Accennando al fatto che un tessuto mammario denso sia un fattore che aumenta il rischio, la prof.ssa Yılmaz ha spiegato: “Sebbene l'aumento della densità mammaria sia solitamente una caratteristica ereditaria, può verificarsi anche in donne che non hanno figli, che hanno avuto la prima gravidanza in età avanzata, che assumono ormoni dopo la menopausa o che consumano alcol. Condizioni come iniziare ad avere le mestruazioni prima dei 12 anni, l'insorgenza tardiva della menopausa, la prima gravidanza dopo i 35 anni o il non aver mai avuto gravidanze possono aumentare il rischio a causa della prolungata esposizione agli estrogeni”. Ha inoltre aggiunto che l'obesità e l'elevato consumo di alcol sono tra i fattori di rischio per il cancro al seno.

''LA GRAVIDANZA IN GIOVANE ETÀ RIDUCE IL RISCHIO''

L'oncologa medica prof.ssa associata Hatice Yılmaz ha affermato che i fattori come “rimanere incinta in giovane età o allattare” proteggono dal cancro riducendo l'esposizione della donna agli estrogeni. La prof.ssa Yılmaz ha dichiarato: “Il rischio di cancro al seno nelle donne che hanno avuto una gravidanza in giovane età è inferiore rispetto a quello delle donne che non hanno figli o che hanno partorito il primo figlio dopo i 35 anni. Anche l'allattamento ha un effetto protettivo. Gli studi dimostrano che il rischio di sviluppare il cancro al seno nelle donne che allattano è inferiore rispetto a quello delle donne che hanno avuto figli ma non hanno allattato”.

''I FARMACI UTILIZZATI NEL CANCRO AL SENO RIDUCONO LA PROBABILITÀ DI RECIDIVA''

Affermando che il trattamento con tamoxifene aumenta il rischio di vampate di calore, cancro all'utero, ictus, cataratta e coaguli di sangue (specialmente nei vasi polmonari e nelle gambe), e che il rischio di cancro all'utero persiste per 5 anni dopo l'interruzione del farmaco, mentre il rischio di cataratta o coaguli di sangue non dura a lungo, la prof.ssa Yılmaz ha dichiarato: “Gli inibitori dell'aromatasi (anastrozolo, letrozolo) e l'esemestano, che è un inattivatore, riducono il rischio di recidiva e di insorgenza di un nuovo cancro al seno nelle donne con una storia di cancro al seno. Gli inibitori dell'aromatasi riducono anche il rischio di cancro al seno nelle donne in post-menopausa con una storia di cancro al seno, e nelle donne di età pari o superiore a 60 anni senza una storia di cancro al seno ma con una storia di DCIS che sono state sottoposte a mastectomia totale”.

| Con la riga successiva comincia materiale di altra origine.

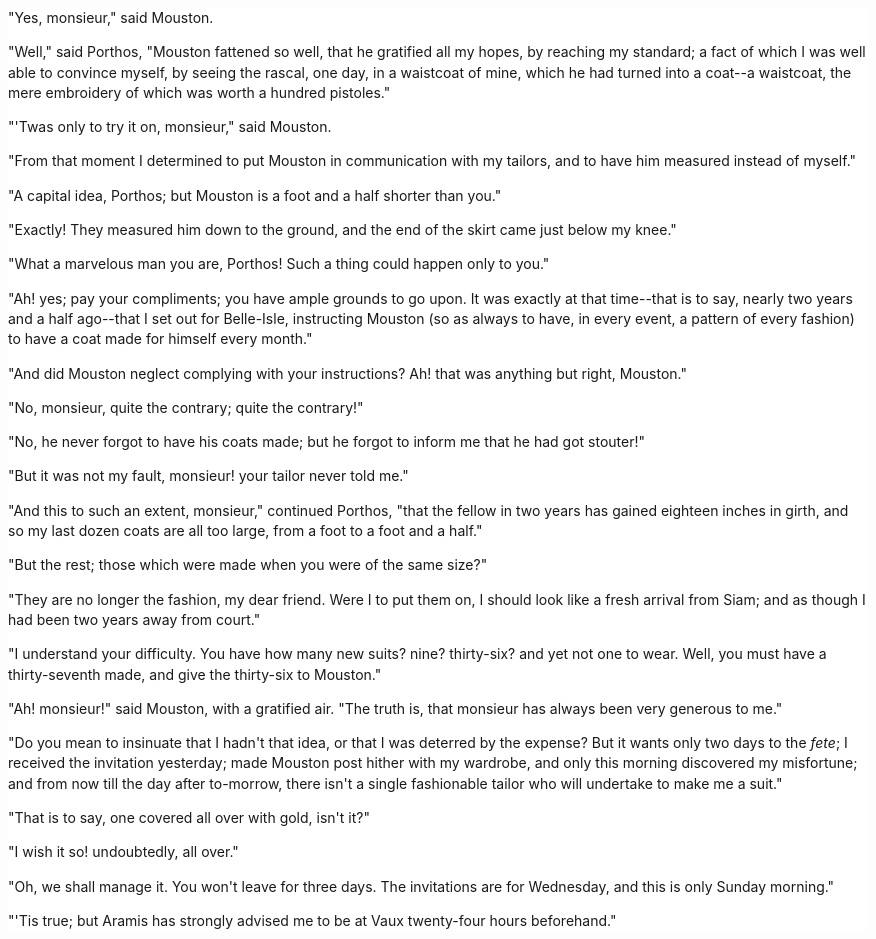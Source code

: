 "Yes, monsieur," said Mouston. 

"Well," said Porthos, "Mouston fattened so well, that he gratified all my hopes, by reaching my standard; a fact of which I was well able to convince myself, by seeing the rascal, one day, in a waistcoat of mine, which he had turned into a coat--a waistcoat, the mere embroidery of which was worth a hundred pistoles." 

"'Twas only to try it on, monsieur," said Mouston. 

"From that moment I determined to put Mouston in communication with my tailors, and to have him measured instead of myself." 

"A capital idea, Porthos; but Mouston is a foot and a half shorter than you." 

"Exactly! They measured him down to the ground, and the end of the skirt came just below my knee." 

"What a marvelous man you are, Porthos! Such a thing could happen only to you." 

"Ah! yes; pay your compliments; you have ample grounds to go upon. It was exactly at that time--that is to say, nearly two years and a half ago--that I set out for Belle-Isle, instructing Mouston (so as always to have, in every event, a pattern of every fashion) to have a coat made for himself every month." 

"And did Mouston neglect complying with your instructions? Ah! that was anything but right, Mouston." 

"No, monsieur, quite the contrary; quite the contrary!" 

"No, he never forgot to have his coats made; but he forgot to inform me that he had got stouter!" 

"But it was not my fault, monsieur! your tailor never told me." 

"And this to such an extent, monsieur," continued Porthos, "that the fellow in two years has gained eighteen inches in girth, and so my last dozen coats are all too large, from a foot to a foot and a half." 

"But the rest; those which were made when you were of the same size?" 

"They are no longer the fashion, my dear friend. Were I to put them on, I should look like a fresh arrival from Siam; and as though I had been two years away from court." 

"I understand your difficulty. You have how many new suits? nine? thirty-six? and yet not one to wear. Well, you must have a thirty-seventh made, and give the thirty-six to Mouston." 

"Ah! monsieur!" said Mouston, with a gratified air. "The truth is, that monsieur has always been very generous to me." 

"Do you mean to insinuate that I hadn't that idea, or that I was deterred by the expense? But it wants only two days to the _fete_; I received the invitation yesterday; made Mouston post hither with my wardrobe, and only this morning discovered my misfortune; and from now till the day after to-morrow, there isn't a single fashionable tailor who will undertake to make me a suit." 

"That is to say, one covered all over with gold, isn't it?" 

"I wish it so! undoubtedly, all over." 

"Oh, we shall manage it. You won't leave for three days. The invitations are for Wednesday, and this is only Sunday morning." 

"'Tis true; but Aramis has strongly advised me to be at Vaux twenty-four hours beforehand."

Sottolineando che alcune donne ad alto rischio di cancro al seno ricorrono alla mastectomia profilattica, nota come svuotamento del seno anche in assenza di sintomi tumorali, la prof.ssa Yılmaz ha proseguito:

“I trattamenti che bloccano o riducono la quantità di estrogeni prodotti dalle ovaie includono la chirurgia per la rimozione delle ovaie, la radioterapia o l'assunzione di alcuni farmaci. Questo è chiamato ablazione ovarica. Le donne in pre-menopausa ad alto rischio di cancro al seno a causa di specifiche alterazioni dei geni BRCA1 e BRCA2 possono scegliere di sottoporsi a ooforectomia di riduzione del rischio (rimozione di entrambe le ovaie senza sintomi di cancro). Ciò riduce il rischio di cancro al seno diminuendo la quantità di estrogeni prodotti dall'organismo.”

L'oncologa medica prof.ssa Yılmaz ha precisato che, poiché questi trattamenti possono portare a conseguenze come vampate di calore, disturbi del sonno, ansia e depressione, diminuzione del desiderio sessuale, secchezza vaginale e riduzione della densità ossea a causa del calo improvviso dei livelli di estrogeni, è necessario ricevere una consulenza professionale in merito.

Infine, la prof.ssa Yılmaz ha sottolineato che le donne che praticano esercizio fisico hanno un rischio inferiore di sviluppare il cancro al seno.